La rue demeure le plus bel espace de spectacle. D’ailleurs durant des siècles, lors de tous les grands rassemblements populaires, les artistes l’utilisaient pour tenter de survivre. Ils dressaient des tréteaux pour confectionner une scène sommaire accueillant des prouesses plus ou moins attractives. Des auteurs entrés dans la postérité, des musiciens ou des chanteurs célèbres, des interprètes prestigieux ont parfois débuté avec le minimum technique en plein air et se sont forgé une expérience leur permettant ensuite de briller en des lieux plus prestigieux. Désormais, il est difficile de convaincre de son talent quand, devant vous, défilent les fourmis pressées, stressées, angoissées même. L’artifice a souvent pris le pas sur l’art lui-même, avec des déluges d’infrastructures, de matériels, de subterfuges… qui éclipsent la vérité du savoir-faire. Et pourtant… il n’y a rien de plus beau que la simplicité, le naturel et le sincère !

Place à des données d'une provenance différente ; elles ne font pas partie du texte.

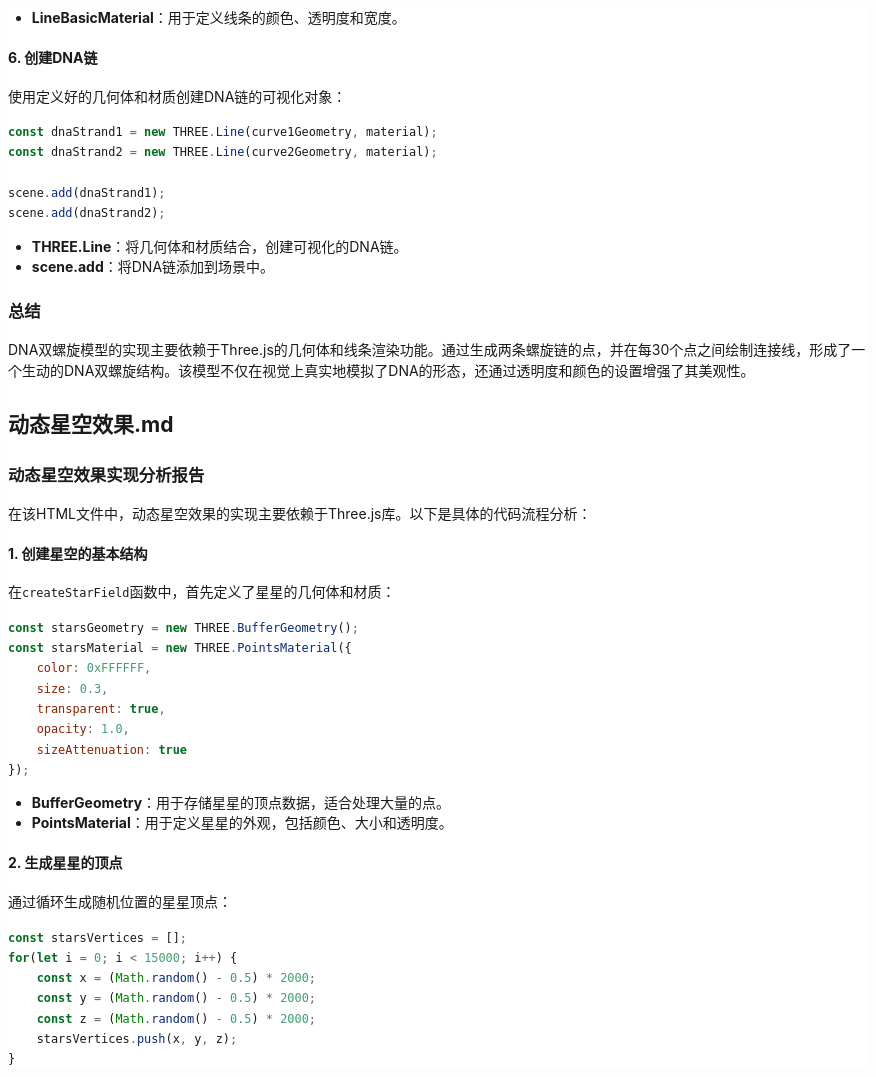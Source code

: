 - **LineBasicMaterial**：用于定义线条的颜色、透明度和宽度。

#### 6. 创建DNA链

使用定义好的几何体和材质创建DNA链的可视化对象：

```javascript
const dnaStrand1 = new THREE.Line(curve1Geometry, material);
const dnaStrand2 = new THREE.Line(curve2Geometry, material);

scene.add(dnaStrand1);
scene.add(dnaStrand2);
```

- **THREE.Line**：将几何体和材质结合，创建可视化的DNA链。
- **scene.add**：将DNA链添加到场景中。

### 总结

DNA双螺旋模型的实现主要依赖于Three.js的几何体和线条渲染功能。通过生成两条螺旋链的点，并在每30个点之间绘制连接线，形成了一个生动的DNA双螺旋结构。该模型不仅在视觉上真实地模拟了DNA的形态，还通过透明度和颜色的设置增强了其美观性。

## 动态星空效果.md

### 动态星空效果实现分析报告

在该HTML文件中，动态星空效果的实现主要依赖于Three.js库。以下是具体的代码流程分析：

#### 1. 创建星空的基本结构

在`createStarField`函数中，首先定义了星星的几何体和材质：

```javascript
const starsGeometry = new THREE.BufferGeometry();
const starsMaterial = new THREE.PointsMaterial({
    color: 0xFFFFFF,
    size: 0.3,
    transparent: true,
    opacity: 1.0,
    sizeAttenuation: true
});
```

- **BufferGeometry**：用于存储星星的顶点数据，适合处理大量的点。
- **PointsMaterial**：用于定义星星的外观，包括颜色、大小和透明度。

#### 2. 生成星星的顶点

通过循环生成随机位置的星星顶点：

```javascript
const starsVertices = [];
for(let i = 0; i < 15000; i++) {
    const x = (Math.random() - 0.5) * 2000;
    const y = (Math.random() - 0.5) * 2000;
    const z = (Math.random() - 0.5) * 2000;
    starsVertices.push(x, y, z);
}
```
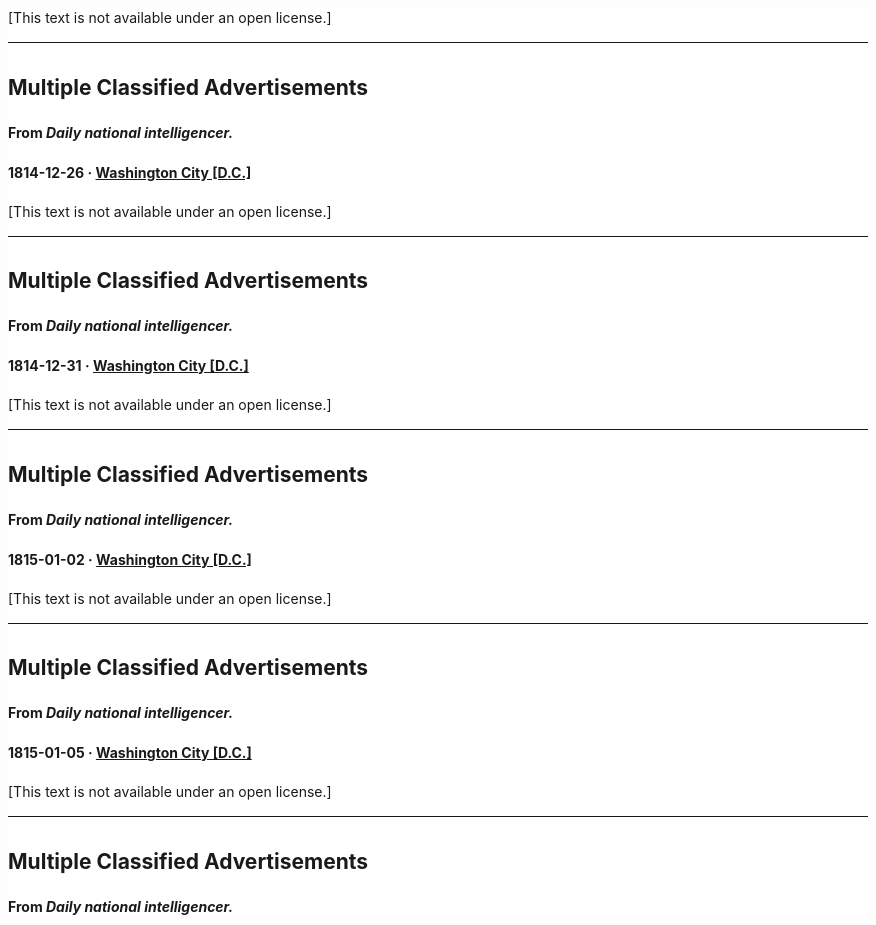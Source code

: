 [This text is not available under an open license.]

---

## Multiple Classified Advertisements

#### From _Daily national intelligencer._

#### 1814-12-26 &middot; [Washington City [D.C.]](http://dbpedia.org/resource/Washington%2C_D.C.)

[This text is not available under an open license.]

---

## Multiple Classified Advertisements

#### From _Daily national intelligencer._

#### 1814-12-31 &middot; [Washington City [D.C.]](http://dbpedia.org/resource/Washington%2C_D.C.)

[This text is not available under an open license.]

---

## Multiple Classified Advertisements

#### From _Daily national intelligencer._

#### 1815-01-02 &middot; [Washington City [D.C.]](http://dbpedia.org/resource/Washington%2C_D.C.)

[This text is not available under an open license.]

---

## Multiple Classified Advertisements

#### From _Daily national intelligencer._

#### 1815-01-05 &middot; [Washington City [D.C.]](http://dbpedia.org/resource/Washington%2C_D.C.)

[This text is not available under an open license.]

---

## Multiple Classified Advertisements

#### From _Daily national intelligencer._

Dans une ville de Libourne qui se prépare justement à laisser ses espaces être envahis par des passionnés de la création sous toutes ses formes, on peut dénicher ces pépites de gens qui maintiennent l’état d’esprit des saltimbanques. Pas facile, mais tellement agréable de se faire arrêter par un mot, un son, un geste qui retient votre attention par sa qualité inhabituelle. Ce superbe qualificatif de « saltimbanque » vient de trois mots italiens : saltare in banco, sauter sur une estrade. Cette dénomination, qui s’appliqua d’abord aux acrobates, s’étendit ensuite aux bateleurs ou faiseurs de tours de force, et enfin, par assimilation, à tous ceux qui effectuaient des tours de magie. Les saltimbanques ne peuvent pas se permettre d’être ordinaires, puisqu’il leur faut conquérir leur public. Sur une place baignée par l’ombre bienfaitrice des tilleuls, six jeunes, débarqués de Bordeaux avec justement le strict minimum, se sont installés pour capter l’attention d’une part des milliers de badauds qui vont de spectacle structuré en spectacle structuré. La tradition séculaire, poursuivie par le cirque des villages, veut que les artistes soient les bâtisseurs de leur propre aire artistique. Masse en main deux filles s’escriment, en plein soleil, à enfoncer dans le sol; des pieux qui teindront les postes de départ de leur parcours de funambules. L’un sera arrimé à un tronc d’arbre et l’autre sera sécurisé par un ancrage solide. La fine piste pour les étoiles se profile. Le câble se tend, et les premiers spectateurs approchent autant passionnés par cette phase d’installation spontanée que par la prestation qui s’annonce. L’installation représente déjà une prouesse, car elle doit tenir compte de la déclivité du terrain, de la nécessité d’avoir une ligne parfaitement horizontale et plus encore garantir la résistance aux évolutions des artistes.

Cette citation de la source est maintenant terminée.